Peso weakness, Trump win
MANILA, Philippines — The government is poised to revisit its macroeconomic assumptions for the medium-term in light of the global economic impact of Donald Trump’s re-election as US president and the peso’s depreciation against the dollar.
Budget Secretary and Development Budget Coordination Committee chair Amenah Pangandaman said the DBCC is set to convene in the first week of December to discuss possible revisions to growth, inflation and foreign exchange assumptions.
“I don’t have numbers now. The technical working group is working on it,” Pangandaman said when asked about the extent of potential adjustments. “Most likely, (there will be revisions), but if ever, (it will be) very minimal.”
She said the DBCC would likely factor the impact of Trump’s administration on the global and local economy into the government’s macroeconomic projections.
Pangandaman also acknowledged the peso’s weakness, which recently hit the 59-to-$1 mark as a key factor to review. “Especially that, most likely (we’ll look into it),” she said, adding that the central bank is in charge of assessing exchange rate trends.
The Cabinet-level DBCC periodically holds special meetings to review its macroeconomic targets. It last convened in June where the economic team retained its six to seven percent growth target this year.

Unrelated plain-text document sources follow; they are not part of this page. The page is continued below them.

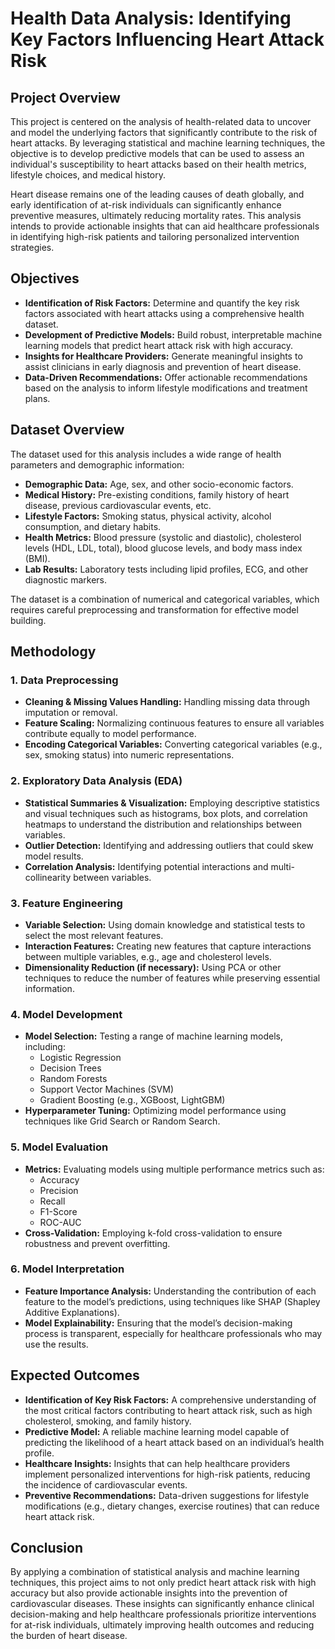 # Health Data Analysis: Identifying Key Factors Influencing Heart Attack Risk

## Project Overview

This project is centered on the analysis of health-related data to uncover and model the underlying factors that significantly contribute to the risk of heart attacks. By leveraging statistical and machine learning techniques, the objective is to develop predictive models that can be used to assess an individual's susceptibility to heart attacks based on their health metrics, lifestyle choices, and medical history.

Heart disease remains one of the leading causes of death globally, and early identification of at-risk individuals can significantly enhance preventive measures, ultimately reducing mortality rates. This analysis intends to provide actionable insights that can aid healthcare professionals in identifying high-risk patients and tailoring personalized intervention strategies.

## Objectives

- **Identification of Risk Factors:** Determine and quantify the key risk factors associated with heart attacks using a comprehensive health dataset.
- **Development of Predictive Models:** Build robust, interpretable machine learning models that predict heart attack risk with high accuracy.
- **Insights for Healthcare Providers:** Generate meaningful insights to assist clinicians in early diagnosis and prevention of heart disease.
- **Data-Driven Recommendations:** Offer actionable recommendations based on the analysis to inform lifestyle modifications and treatment plans.

## Dataset Overview

The dataset used for this analysis includes a wide range of health parameters and demographic information:

- **Demographic Data:** Age, sex, and other socio-economic factors.
- **Medical History:** Pre-existing conditions, family history of heart disease, previous cardiovascular events, etc.
- **Lifestyle Factors:** Smoking status, physical activity, alcohol consumption, and dietary habits.
- **Health Metrics:** Blood pressure (systolic and diastolic), cholesterol levels (HDL, LDL, total), blood glucose levels, and body mass index (BMI).
- **Lab Results:** Laboratory tests including lipid profiles, ECG, and other diagnostic markers.
  
The dataset is a combination of numerical and categorical variables, which requires careful preprocessing and transformation for effective model building.

## Methodology

### 1. Data Preprocessing
- **Cleaning & Missing Values Handling:** Handling missing data through imputation or removal.
- **Feature Scaling:** Normalizing continuous features to ensure all variables contribute equally to model performance.
- **Encoding Categorical Variables:** Converting categorical variables (e.g., sex, smoking status) into numeric representations.

### 2. Exploratory Data Analysis (EDA)
- **Statistical Summaries & Visualization:** Employing descriptive statistics and visual techniques such as histograms, box plots, and correlation heatmaps to understand the distribution and relationships between variables.
- **Outlier Detection:** Identifying and addressing outliers that could skew model results.
- **Correlation Analysis:** Identifying potential interactions and multi-collinearity between variables.

### 3. Feature Engineering
- **Variable Selection:** Using domain knowledge and statistical tests to select the most relevant features.
- **Interaction Features:** Creating new features that capture interactions between multiple variables, e.g., age and cholesterol levels.
- **Dimensionality Reduction (if necessary):** Using PCA or other techniques to reduce the number of features while preserving essential information.

### 4. Model Development
- **Model Selection:** Testing a range of machine learning models, including:
    - Logistic Regression
    - Decision Trees
    - Random Forests
    - Support Vector Machines (SVM)
    - Gradient Boosting (e.g., XGBoost, LightGBM)
- **Hyperparameter Tuning:** Optimizing model performance using techniques like Grid Search or Random Search.
  
### 5. Model Evaluation
- **Metrics:** Evaluating models using multiple performance metrics such as:
    - Accuracy
    - Precision
    - Recall
    - F1-Score
    - ROC-AUC
- **Cross-Validation:** Employing k-fold cross-validation to ensure robustness and prevent overfitting.
  
### 6. Model Interpretation
- **Feature Importance Analysis:** Understanding the contribution of each feature to the model’s predictions, using techniques like SHAP (Shapley Additive Explanations).
- **Model Explainability:** Ensuring that the model’s decision-making process is transparent, especially for healthcare professionals who may use the results.

## Expected Outcomes

- **Identification of Key Risk Factors:** A comprehensive understanding of the most critical factors contributing to heart attack risk, such as high cholesterol, smoking, and family history.
- **Predictive Model:** A reliable machine learning model capable of predicting the likelihood of a heart attack based on an individual’s health profile.
- **Healthcare Insights:** Insights that can help healthcare providers implement personalized interventions for high-risk patients, reducing the incidence of cardiovascular events.
- **Preventive Recommendations:** Data-driven suggestions for lifestyle modifications (e.g., dietary changes, exercise routines) that can reduce heart attack risk.

## Conclusion

By applying a combination of statistical analysis and machine learning techniques, this project aims to not only predict heart attack risk with high accuracy but also provide actionable insights into the prevention of cardiovascular diseases. These insights can significantly enhance clinical decision-making and help healthcare professionals prioritize interventions for at-risk individuals, ultimately improving health outcomes and reducing the burden of heart disease.
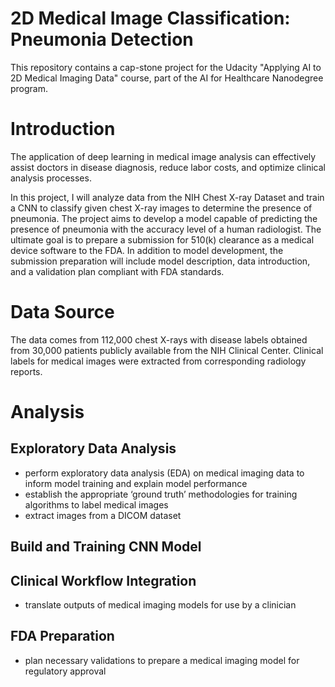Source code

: # 2D Medical Image Classification: Pneumonia Detection
This repository contains a cap-stone project for the Udacity "Applying AI to 2D Medical Imaging Data" course, part of the AI for Healthcare Nanodegree program.

# Introduction
The application of deep learning in medical image analysis can effectively assist doctors in disease diagnosis, reduce labor costs, and optimize clinical analysis processes.

In this project, I will analyze data from the NIH Chest X-ray Dataset and train a CNN to classify given chest X-ray images to determine the presence of pneumonia. The project aims to develop a model capable of predicting the presence of pneumonia with the accuracy level of a human radiologist. The ultimate goal is to prepare a submission for 510(k) clearance as a medical device software to the FDA. In addition to model development, the submission preparation will include model description, data introduction, and a validation plan compliant with FDA standards.

# Data Source
The data comes from 112,000 chest X-rays with disease labels obtained from 30,000 patients publicly available from the NIH Clinical Center. Clinical labels for medical images were extracted from corresponding radiology reports.

# Analysis
## Exploratory Data Analysis
- perform exploratory data analysis (EDA) on medical imaging data to inform model training and explain model performance
- establish the appropriate ‘ground truth’ methodologies for training algorithms to label medical images
- extract images from a DICOM dataset
## Build and Training CNN Model
## Clinical Workflow Integration
- translate outputs of medical imaging models for use by a clinician
## FDA Preparation
- plan necessary validations to prepare a medical imaging model for regulatory approval
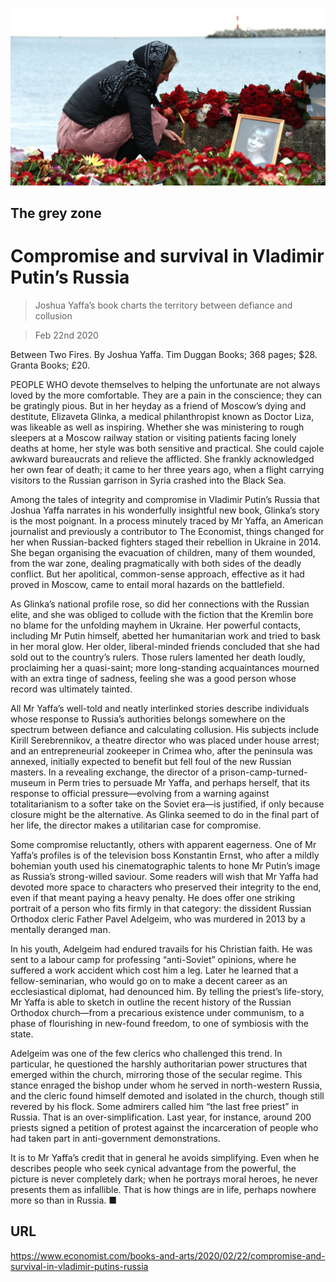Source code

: ![](./images/20200222_BKP506.jpg)

## The grey zone

# Compromise and survival in Vladimir Putin’s Russia

> Joshua Yaffa’s book charts the territory between defiance and collusion

> Feb 22nd 2020

Between Two Fires. By Joshua Yaffa. Tim Duggan Books; 368 pages; $28. Granta Books; £20.

PEOPLE WHO devote themselves to helping the unfortunate are not always loved by the more comfortable. They are a pain in the conscience; they can be gratingly pious. But in her heyday as a friend of Moscow’s dying and destitute, Elizaveta Glinka, a medical philanthropist known as Doctor Liza, was likeable as well as inspiring. Whether she was ministering to rough sleepers at a Moscow railway station or visiting patients facing lonely deaths at home, her style was both sensitive and practical. She could cajole awkward bureaucrats and relieve the afflicted. She frankly acknowledged her own fear of death; it came to her three years ago, when a flight carrying visitors to the Russian garrison in Syria crashed into the Black Sea.

Among the tales of integrity and compromise in Vladimir Putin’s Russia that Joshua Yaffa narrates in his wonderfully insightful new book, Glinka’s story is the most poignant. In a process minutely traced by Mr Yaffa, an American journalist and previously a contributor to The Economist, things changed for her when Russian-backed fighters staged their rebellion in Ukraine in 2014. She began organising the evacuation of children, many of them wounded, from the war zone, dealing pragmatically with both sides of the deadly conflict. But her apolitical, common-sense approach, effective as it had proved in Moscow, came to entail moral hazards on the battlefield.

As Glinka’s national profile rose, so did her connections with the Russian elite, and she was obliged to collude with the fiction that the Kremlin bore no blame for the unfolding mayhem in Ukraine. Her powerful contacts, including Mr Putin himself, abetted her humanitarian work and tried to bask in her moral glow. Her older, liberal-minded friends concluded that she had sold out to the country’s rulers. Those rulers lamented her death loudly, proclaiming her a quasi-saint; more long-standing acquaintances mourned with an extra tinge of sadness, feeling she was a good person whose record was ultimately tainted.

All Mr Yaffa’s well-told and neatly interlinked stories describe individuals whose response to Russia’s authorities belongs somewhere on the spectrum between defiance and calculating collusion. His subjects include Kirill Serebrennikov, a theatre director who was placed under house arrest; and an entrepreneurial zookeeper in Crimea who, after the peninsula was annexed, initially expected to benefit but fell foul of the new Russian masters. In a revealing exchange, the director of a prison-camp-turned-museum in Perm tries to persuade Mr Yaffa, and perhaps herself, that its response to official pressure—evolving from a warning against totalitarianism to a softer take on the Soviet era—is justified, if only because closure might be the alternative. As Glinka seemed to do in the final part of her life, the director makes a utilitarian case for compromise.

Some compromise reluctantly, others with apparent eagerness. One of Mr Yaffa’s profiles is of the television boss Konstantin Ernst, who after a mildly bohemian youth used his cinematographic talents to hone Mr Putin’s image as Russia’s strong-willed saviour. Some readers will wish that Mr Yaffa had devoted more space to characters who preserved their integrity to the end, even if that meant paying a heavy penalty. He does offer one striking portrait of a person who fits firmly in that category: the dissident Russian Orthodox cleric Father Pavel Adelgeim, who was murdered in 2013 by a mentally deranged man.

In his youth, Adelgeim had endured travails for his Christian faith. He was sent to a labour camp for professing “anti-Soviet” opinions, where he suffered a work accident which cost him a leg. Later he learned that a fellow-seminarian, who would go on to make a decent career as an ecclesiastical diplomat, had denounced him. By telling the priest’s life-story, Mr Yaffa is able to sketch in outline the recent history of the Russian Orthodox church—from a precarious existence under communism, to a phase of flourishing in new-found freedom, to one of symbiosis with the state.

Adelgeim was one of the few clerics who challenged this trend. In particular, he questioned the harshly authoritarian power structures that emerged within the church, mirroring those of the secular regime. This stance enraged the bishop under whom he served in north-western Russia, and the cleric found himself demoted and isolated in the church, though still revered by his flock. Some admirers called him “the last free priest” in Russia. That is an over-simplification. Last year, for instance, around 200 priests signed a petition of protest against the incarceration of people who had taken part in anti-government demonstrations.

It is to Mr Yaffa’s credit that in general he avoids simplifying. Even when he describes people who seek cynical advantage from the powerful, the picture is never completely dark; when he portrays moral heroes, he never presents them as infallible. That is how things are in life, perhaps nowhere more so than in Russia. ■

## URL

https://www.economist.com/books-and-arts/2020/02/22/compromise-and-survival-in-vladimir-putins-russia
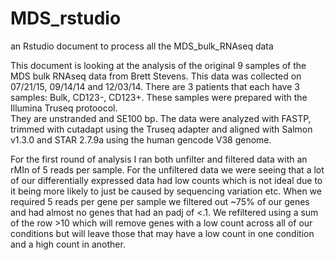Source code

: # MDS_rstudio
an Rstudio document to process all the MDS_bulk_RNAseq data

This document is looking at the analysis of the original 9 samples of the MDS bulk RNAseq data from Brett Stevens.  This data was collected on 07/21/15, 09/14/14 
and 12/03/14.  There are 3 patients that each have 3 samples: Bulk, CD123-, CD123+.  These samples were prepared with the Illumina Truseq protoocol.  
They are unstranded and SE100 bp.  The data were analyzed with FASTP, trimmed with cutadapt using the Truseq adapter and aligned with Salmon v1.3.0 and STAR 2.7.9a using the human gencode V38 genome.

For the first round of analysis I ran both unfilter and filtered data with an rMIn of 5 reads per sample.  For the unfiltered data we were seeing that a lot of our differentially expressed data had low counts which is not ideal due to it being more likely to just be caused by sequencing variation etc.  When we required 5 reads per gene per sample we filtered out ~75% of our genes and had almost no genes that had an padj of <.1.  We refiltered using a sum of the row >10 which will remove genes with a low count across all of our conditions but will leave those that may have a low count in one condition and a high count in another.  
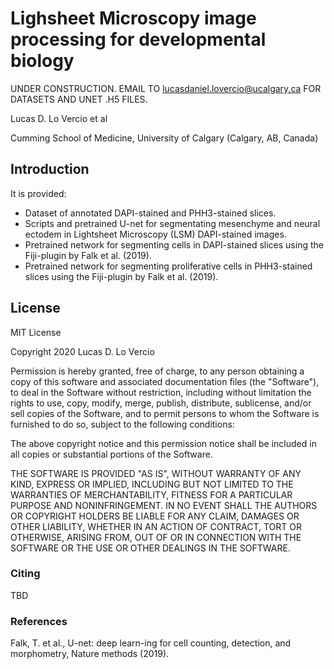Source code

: # Lighsheet Microscopy image processing for developmental biology

UNDER CONSTRUCTION. EMAIL TO lucasdaniel.lovercio@ucalgary.ca FOR DATASETS AND UNET .H5 FILES.

Lucas D. Lo Vercio et al

Cumming School of Medicine, University of Calgary (Calgary, AB, Canada)

## Introduction

It is provided:
* Dataset of annotated DAPI-stained and PHH3-stained slices.
* Scripts and pretrained U-net for segmentating mesenchyme and neural ectodem in Lightsheet Microscopy (LSM)  DAPI-stained images.
* Pretrained network for segmenting cells in DAPI-stained slices using the Fiji-plugin by Falk et al. (2019).
* Pretrained network for segmenting proliferative cells in PHH3-stained slices using the Fiji-plugin by Falk et al. (2019).

## License

MIT License

Copyright 2020 Lucas D. Lo Vercio

Permission is hereby granted, free of charge, to any person obtaining a copy
of this software and associated documentation files (the "Software"), to deal
in the Software without restriction, including without limitation the rights
to use, copy, modify, merge, publish, distribute, sublicense, and/or sell
copies of the Software, and to permit persons to whom the Software is
furnished to do so, subject to the following conditions:

The above copyright notice and this permission notice shall be included in all
copies or substantial portions of the Software.

THE SOFTWARE IS PROVIDED "AS IS", WITHOUT WARRANTY OF ANY KIND, EXPRESS OR
IMPLIED, INCLUDING BUT NOT LIMITED TO THE WARRANTIES OF MERCHANTABILITY,
FITNESS FOR A PARTICULAR PURPOSE AND NONINFRINGEMENT. IN NO EVENT SHALL THE
AUTHORS OR COPYRIGHT HOLDERS BE LIABLE FOR ANY CLAIM, DAMAGES OR OTHER
LIABILITY, WHETHER IN AN ACTION OF CONTRACT, TORT OR OTHERWISE, ARISING FROM,
OUT OF OR IN CONNECTION WITH THE SOFTWARE OR THE USE OR OTHER DEALINGS IN THE
SOFTWARE.

### Citing

TBD

### References

Falk, T. et al., U-net: deep learn-ing for cell counting, detection, and morphometry, Nature methods (2019).
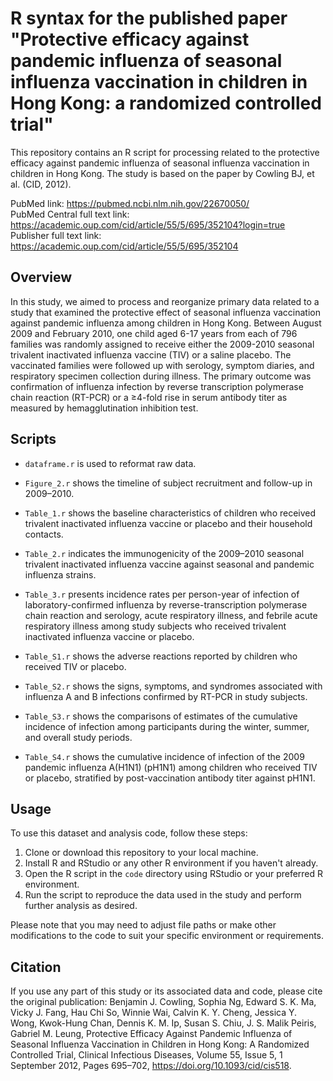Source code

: # R syntax for the published paper "Protective efficacy against pandemic influenza of seasonal influenza vaccination in children in Hong Kong: a randomized controlled trial"

This repository contains an R script for processing related to the protective efficacy against pandemic influenza of seasonal influenza vaccination in children in Hong Kong. The study is based on the paper by Cowling BJ, et al. (CID, 2012).

PubMed link: https://pubmed.ncbi.nlm.nih.gov/22670050/  
PubMed Central full text link: https://academic.oup.com/cid/article/55/5/695/352104?login=true  
Publisher full text link: https://academic.oup.com/cid/article/55/5/695/352104

## Overview

In this study, we aimed to process and reorganize primary data related to a study that examined the protective effect of seasonal influenza vaccination against pandemic influenza among children in Hong Kong. Between August 2009 and February 2010, one child aged 6-17 years from each of 796 families was randomly assigned to receive either the 2009-2010 seasonal trivalent inactivated influenza vaccine (TIV) or a saline placebo. The vaccinated families were followed up with serology, symptom diaries, and respiratory specimen collection during illness. The primary outcome was confirmation of influenza infection by reverse transcription polymerase chain reaction (RT-PCR) or a ≥4-fold rise in serum antibody titer as measured by hemagglutination inhibition test.

## Scripts

- `dataframe.r` is used to reformat raw data.

- `Figure_2.r` shows the timeline of subject recruitment and follow-up in 2009–2010.

- `Table_1.r` shows the baseline characteristics of children who received trivalent inactivated influenza vaccine or placebo and their household contacts.

- `Table_2.r` indicates the immunogenicity of the 2009–2010 seasonal trivalent inactivated influenza vaccine against seasonal and pandemic influenza strains.

- `Table_3.r` presents incidence rates per person-year of infection of laboratory-confirmed influenza by reverse-transcription polymerase chain reaction and serology, acute respiratory illness, and febrile acute respiratory illness among study subjects who received trivalent inactivated influenza vaccine or placebo.

- `Table_S1.r` shows the adverse reactions reported by children who received TIV or placebo.

- `Table_S2.r` shows the signs, symptoms, and syndromes associated with influenza A and B infections confirmed by RT-PCR in study subjects.

- `Table_S3.r` shows the comparisons of estimates of the cumulative incidence of infection among participants during the winter, summer, and overall study periods.

- `Table_S4.r` shows the cumulative incidence of infection of the 2009 pandemic influenza A(H1N1) (pH1N1) among children who received TIV or placebo, stratified by post-vaccination antibody titer against pH1N1.
  

## Usage

To use this dataset and analysis code, follow these steps:

1. Clone or download this repository to your local machine.
2. Install R and RStudio or any other R environment if you haven't already.
3. Open the R script in the `code` directory using RStudio or your preferred R environment.
4. Run the script to reproduce the data used in the study and perform further analysis as desired.

Please note that you may need to adjust file paths or make other modifications to the code to suit your specific environment or requirements.

## Citation

If you use any part of this study or its associated data and code, please cite the original publication: Benjamin J. Cowling, Sophia Ng, Edward S. K. Ma, Vicky J. Fang, Hau Chi So, Winnie Wai, Calvin K. Y. Cheng, Jessica Y. Wong, Kwok-Hung Chan, Dennis K. M. Ip, Susan S. Chiu, J. S. Malik Peiris, Gabriel M. Leung, Protective Efficacy Against Pandemic Influenza of Seasonal Influenza Vaccination in Children in Hong Kong: A Randomized Controlled Trial, Clinical Infectious Diseases, Volume 55, Issue 5, 1 September 2012, Pages 695–702, https://doi.org/10.1093/cid/cis518.
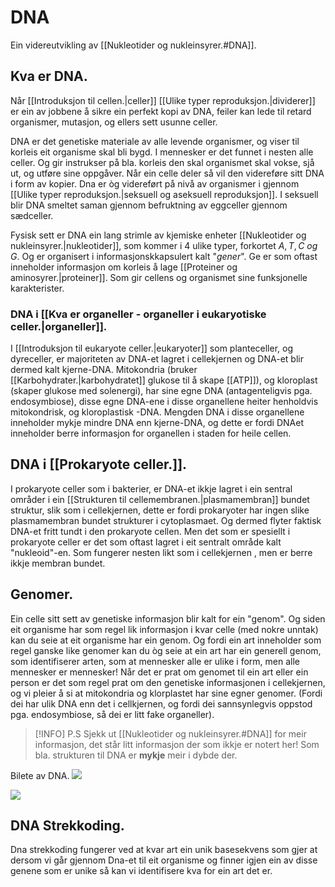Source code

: # DNA
Ein videreutvikling av [[Nukleotider og nukleinsyrer.#DNA]].


## Kva er DNA.
Når [[Introduksjon til cellen.|celler]] [[Ulike typer reproduksjon.|dividerer]] er ein av jobbene å sikre ein perfekt kopi av DNA, feiler kan lede til retard organismer, mutasjon, og ellers sett usunne celler. 

DNA er det genetiske materiale av alle levende organismer, og viser til korleis eit organisme skal bli bygd. I mennesker er det funnet i nesten alle celler. Og gir instrukser på bla. korleis den skal organismet skal vokse, sjå ut, og utføre sine oppgåver. Når ein celle deler så vil den videreføre sitt DNA i form av kopier. Dna er òg videreført på nivå av organismer i gjennom [[Ulike typer reproduksjon.|seksuell og aseksuell reproduksjon]]. I seksuell blir DNA smeltet saman gjennom befruktning av eggceller gjennom sædceller.

Fysisk sett er DNA ein lang strimle av kjemiske enheter [[Nukleotider og nukleinsyrer.|nukleotider]], som kommer i 4 ulike typer, forkortet $A,T,C \textit{ og } G$. Og er organisert i informasjonskkapsulert kalt "*gener*". Ge er som oftast inneholder informasjon om korleis å lage [[Proteiner og aminosyrer.|proteiner]]. Som gir cellens og organismet sine funksjonelle karakterister. 

### DNA i [[Kva er organeller - organeller i eukaryotiske celler.|organeller]].
I [[Introduksjon til eukaryote celler.|eukaryoter]] som planteceller, og dyreceller, er majoriteten av DNA-et lagret i cellekjernen og DNA-et blir dermed kalt kjerne-DNA. Mitokondria (bruker [[Karbohydrater.|karbohydratet]] glukose til å skape [[ATP]]), og kloroplast (skaper glukose med solenergi), har sine egne DNA (antagenteligvis pga. endosymbiose), disse egne DNA-ene i disse organellene heiter henholdvis mitokondrisk, og kloroplastisk -DNA. Mengden DNA i disse organellene inneholder mykje mindre DNA enn kjerne-DNA, og dette er fordi DNAet inneholder berre informasjon for organellen i staden for heile cellen. 

## DNA i [[Prokaryote celler.]].
I prokaryote celler som i bakterier, er DNA-et ikkje lagret i ein sentral områder i ein [[Strukturen til cellemembranen.|plasmamembran]] bundet struktur, slik som i cellekjernen, dette er fordi prokaryoter har ingen slike plasmamembran bundet strukturer i cytoplasmaet. Og dermed flyter faktisk DNA-et fritt tundt i den prokaryote cellen. Men det som er spesiellt i prokaryote celler er det som oftast lagret i eit sentralt område kalt "nukleoid"-en. Som fungerer nesten likt som i cellekjernen , men er berre ikkje membran bundet.

## Genomer.
Ein celle sitt sett av genetiske informasjon blir kalt for ein "genom". Og siden eit organisme har som regel lik informasjon i kvar celle (med nokre unntak) kan du seie at eit organisme har ein genom. Og fordi ein art inneholder som regel ganske like genomer kan du òg seie at ein art har ein generell genom, som identifiserer arten, som at mennesker alle er ulike i form, men alle mennesker er mennesker! Når det er prat om genomet til ein art eller ein person er det som regel prat om den genetiske informasjonen i cellekjernen, og vi pleier å si at mitokondria og klorplastet har sine egner genomer. (Fordi dei har ulik DNA enn det i cellkjernen, og fordi dei sannsynlegvis oppstod pga. endosymbiose, så dei er litt fake organeller). 


>[!INFO] P.S
>Sjekk ut [[Nukleotider og nukleinsyrer.#DNA]] for meir informasjon, det står litt informasjon der som ikkje er notert her! Som bla. strukturen til DNA er **mykje** meir i dybde der. 

Bilete av DNA.
![](https://upload.wikimedia.org/wikipedia/commons/4/4c/DNA_Structure%2BKey%2BLabelled.pn_NoBB.png)

![](https://cdn.kastatic.org/ka-perseus-images/848dbb3b49d234fa934f749e85bae396b4e58a77.png)


## DNA Strekkoding.
Dna strekkoding fungerer ved at kvar art ein unik basesekvens som gjer at dersom vi går gjennom Dna-et til eit organisme og finner igjen ein av disse genene som er unike så kan vi identifisere kva for ein art det er.
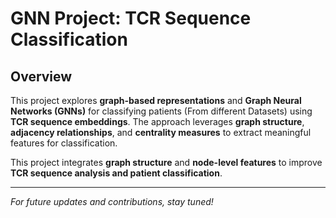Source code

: # **GNN Project: TCR Sequence Classification**

##  Overview  
This project explores **graph-based representations** and **Graph Neural Networks (GNNs)** for classifying patients (From different Datasets) using **TCR sequence embeddings**. The approach leverages **graph structure**, **adjacency relationships**, and **centrality measures** to extract meaningful features for classification.  

This project integrates **graph structure** and **node-level features** to improve **TCR sequence analysis and patient classification**.  

---
  
*For future updates and contributions, stay tuned!*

Pangandaman remains optimistic that the Philippines will be able to hit its growth target this year despite the slower economic expansion in the third quarter.
She said government agencies have been efficiently utilizing their budgets, driving the progress of ongoing infrastructure and social programs, which are key contributors to economic growth.
The Philippine economy grew by only 5.2 percent in the third quarter, slower than the 6.4 percent in the previous quarter and six percent a year ago. From January to September, growth averaged 5.8 percent.
The Budget secretary also assured the public that the government has enough buffer in its budget to meet dollar-denominated obligations despite peso depreciation, with most contracts already signed and projects nearing completion. “We have elbow room in the budget,” she said.
There are also no current plans to adjust the needed borrowings for the medium-term. “I think there are no plans (to adjust borrowings). We’ll see everything in the first week of December,” she said.
The government is also preparing for a series of international economic roadshows next year to attract foreign investment and promote the Create More law to key partners like the US, Japan, Korea and the Middle East.
“Hopefully (we can do roadshows) next year. We’re not that busy, so we have a chance to go out and promote Create More,” she said.
Pangandaman said the government is finalizing the implementing rules and regulations for the Create More Act and the Government Procurement Act.
“By next year, hopefully, the agencies will be able to use their budgets more efficiently, with greater transparency and at a faster pace,” she said.